▶ Instructions to follow
Pull every line holding the word "relative" from the data below and copy it.

Entries taken from a collection:
= Beginning of Section =

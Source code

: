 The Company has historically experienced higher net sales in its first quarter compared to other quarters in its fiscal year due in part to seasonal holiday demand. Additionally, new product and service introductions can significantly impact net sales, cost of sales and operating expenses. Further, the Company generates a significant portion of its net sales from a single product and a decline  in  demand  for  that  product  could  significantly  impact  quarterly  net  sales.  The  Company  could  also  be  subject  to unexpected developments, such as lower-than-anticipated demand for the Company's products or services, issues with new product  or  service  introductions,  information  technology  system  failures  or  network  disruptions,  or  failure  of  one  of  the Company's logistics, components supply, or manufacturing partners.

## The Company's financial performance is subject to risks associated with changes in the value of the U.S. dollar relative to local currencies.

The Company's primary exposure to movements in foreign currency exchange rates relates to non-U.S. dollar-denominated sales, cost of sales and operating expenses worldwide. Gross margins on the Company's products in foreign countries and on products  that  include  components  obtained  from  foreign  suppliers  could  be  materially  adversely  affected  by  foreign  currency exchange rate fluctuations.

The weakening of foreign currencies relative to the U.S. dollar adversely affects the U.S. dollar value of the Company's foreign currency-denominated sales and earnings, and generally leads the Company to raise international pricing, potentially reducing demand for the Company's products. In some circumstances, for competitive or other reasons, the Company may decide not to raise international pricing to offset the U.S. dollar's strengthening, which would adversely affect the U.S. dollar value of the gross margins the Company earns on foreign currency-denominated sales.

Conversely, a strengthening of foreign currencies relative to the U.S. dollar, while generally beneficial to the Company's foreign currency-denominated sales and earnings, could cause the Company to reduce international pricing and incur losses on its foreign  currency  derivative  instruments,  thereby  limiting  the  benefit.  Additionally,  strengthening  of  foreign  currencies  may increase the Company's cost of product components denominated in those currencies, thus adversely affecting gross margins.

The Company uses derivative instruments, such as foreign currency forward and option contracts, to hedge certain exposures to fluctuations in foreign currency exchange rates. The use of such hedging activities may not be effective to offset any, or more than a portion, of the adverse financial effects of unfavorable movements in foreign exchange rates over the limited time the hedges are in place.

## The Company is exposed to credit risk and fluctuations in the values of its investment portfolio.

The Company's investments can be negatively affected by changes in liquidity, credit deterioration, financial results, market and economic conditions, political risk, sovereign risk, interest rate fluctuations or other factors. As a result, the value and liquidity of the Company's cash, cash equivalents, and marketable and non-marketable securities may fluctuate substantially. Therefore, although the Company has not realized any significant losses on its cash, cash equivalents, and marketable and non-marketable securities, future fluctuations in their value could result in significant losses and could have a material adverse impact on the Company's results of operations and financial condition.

= End of Section =

▶ Exercise output
## The Company's financial performance is subject to risks associated with changes in the value of the U.S. dollar relative to local currencies.
The weakening of foreign currencies relative to the U.S. dollar adversely affects the U.S. dollar value of the Company's foreign currency-denominated sales and earnings, and generally leads the Company to raise international pricing, potentially reducing demand for the Company's products. In some circumstances, for competitive or other reasons, the Company may decide not to raise international pricing to offset the U.S. dollar's strengthening, which would adversely affect the U.S. dollar value of the gross margins the Company earns on foreign currency-denominated sales.
Conversely, a strengthening of foreign currencies relative to the U.S. dollar, while generally beneficial to the Company's foreign currency-denominated sales and earnings, could cause the Company to reduce international pricing and incur losses on its foreign  currency  derivative  instruments,  thereby  limiting  the  benefit.  Additionally,  strengthening  of  foreign  currencies  may increase the Company's cost of product components denominated in those currencies, thus adversely affecting gross margins.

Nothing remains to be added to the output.